### Aim of the exercise
Scan the lines below for "平方完成すると" and copy the matches.
□ □ □ □ □
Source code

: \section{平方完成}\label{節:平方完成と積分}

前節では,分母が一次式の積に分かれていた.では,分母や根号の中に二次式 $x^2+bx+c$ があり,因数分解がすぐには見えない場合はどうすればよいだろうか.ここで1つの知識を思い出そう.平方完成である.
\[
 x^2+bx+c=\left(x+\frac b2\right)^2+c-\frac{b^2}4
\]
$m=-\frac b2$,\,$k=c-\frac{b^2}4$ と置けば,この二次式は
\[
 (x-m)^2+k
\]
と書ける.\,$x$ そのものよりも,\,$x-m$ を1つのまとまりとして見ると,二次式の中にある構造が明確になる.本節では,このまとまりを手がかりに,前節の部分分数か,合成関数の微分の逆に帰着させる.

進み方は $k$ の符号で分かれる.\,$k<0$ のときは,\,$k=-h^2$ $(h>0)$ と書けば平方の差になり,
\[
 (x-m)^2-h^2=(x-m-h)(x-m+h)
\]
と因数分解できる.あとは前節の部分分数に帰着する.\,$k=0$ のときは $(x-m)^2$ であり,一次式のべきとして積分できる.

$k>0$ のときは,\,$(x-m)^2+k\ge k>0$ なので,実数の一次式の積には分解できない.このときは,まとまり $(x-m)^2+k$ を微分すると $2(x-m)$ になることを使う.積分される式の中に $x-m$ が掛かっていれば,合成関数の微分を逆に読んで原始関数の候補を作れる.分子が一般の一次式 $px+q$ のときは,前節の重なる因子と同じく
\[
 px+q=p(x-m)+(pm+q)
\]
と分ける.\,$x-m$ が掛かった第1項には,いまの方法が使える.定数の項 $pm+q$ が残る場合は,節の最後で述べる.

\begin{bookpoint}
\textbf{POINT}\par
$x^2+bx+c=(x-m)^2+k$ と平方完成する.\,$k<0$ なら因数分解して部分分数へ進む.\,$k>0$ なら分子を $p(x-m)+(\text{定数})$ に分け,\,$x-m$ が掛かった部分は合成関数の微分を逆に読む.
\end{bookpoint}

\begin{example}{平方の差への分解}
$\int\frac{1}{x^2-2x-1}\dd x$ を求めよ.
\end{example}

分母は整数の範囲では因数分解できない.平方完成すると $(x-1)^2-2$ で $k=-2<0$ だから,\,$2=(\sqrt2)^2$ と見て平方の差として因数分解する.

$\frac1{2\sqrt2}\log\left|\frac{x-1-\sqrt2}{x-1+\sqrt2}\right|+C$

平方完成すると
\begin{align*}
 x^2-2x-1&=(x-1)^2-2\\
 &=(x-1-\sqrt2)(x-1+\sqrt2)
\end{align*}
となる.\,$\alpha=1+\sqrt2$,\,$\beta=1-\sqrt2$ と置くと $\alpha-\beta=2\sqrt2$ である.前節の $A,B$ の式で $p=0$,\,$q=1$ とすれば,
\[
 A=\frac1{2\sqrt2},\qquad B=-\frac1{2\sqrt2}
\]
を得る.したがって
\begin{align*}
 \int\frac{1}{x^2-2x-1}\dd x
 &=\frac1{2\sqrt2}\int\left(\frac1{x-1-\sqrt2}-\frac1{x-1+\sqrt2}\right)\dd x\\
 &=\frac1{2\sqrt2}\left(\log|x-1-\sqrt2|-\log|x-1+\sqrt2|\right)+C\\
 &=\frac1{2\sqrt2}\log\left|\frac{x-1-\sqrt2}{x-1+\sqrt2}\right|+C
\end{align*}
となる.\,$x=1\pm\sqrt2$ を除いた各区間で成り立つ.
□ □ □ □ □
### Task solution
分母は整数の範囲では因数分解できない.平方完成すると $(x-1)^2-2$ で $k=-2<0$ だから,\,$2=(\sqrt2)^2$ と見て平方の差として因数分解する.
平方完成すると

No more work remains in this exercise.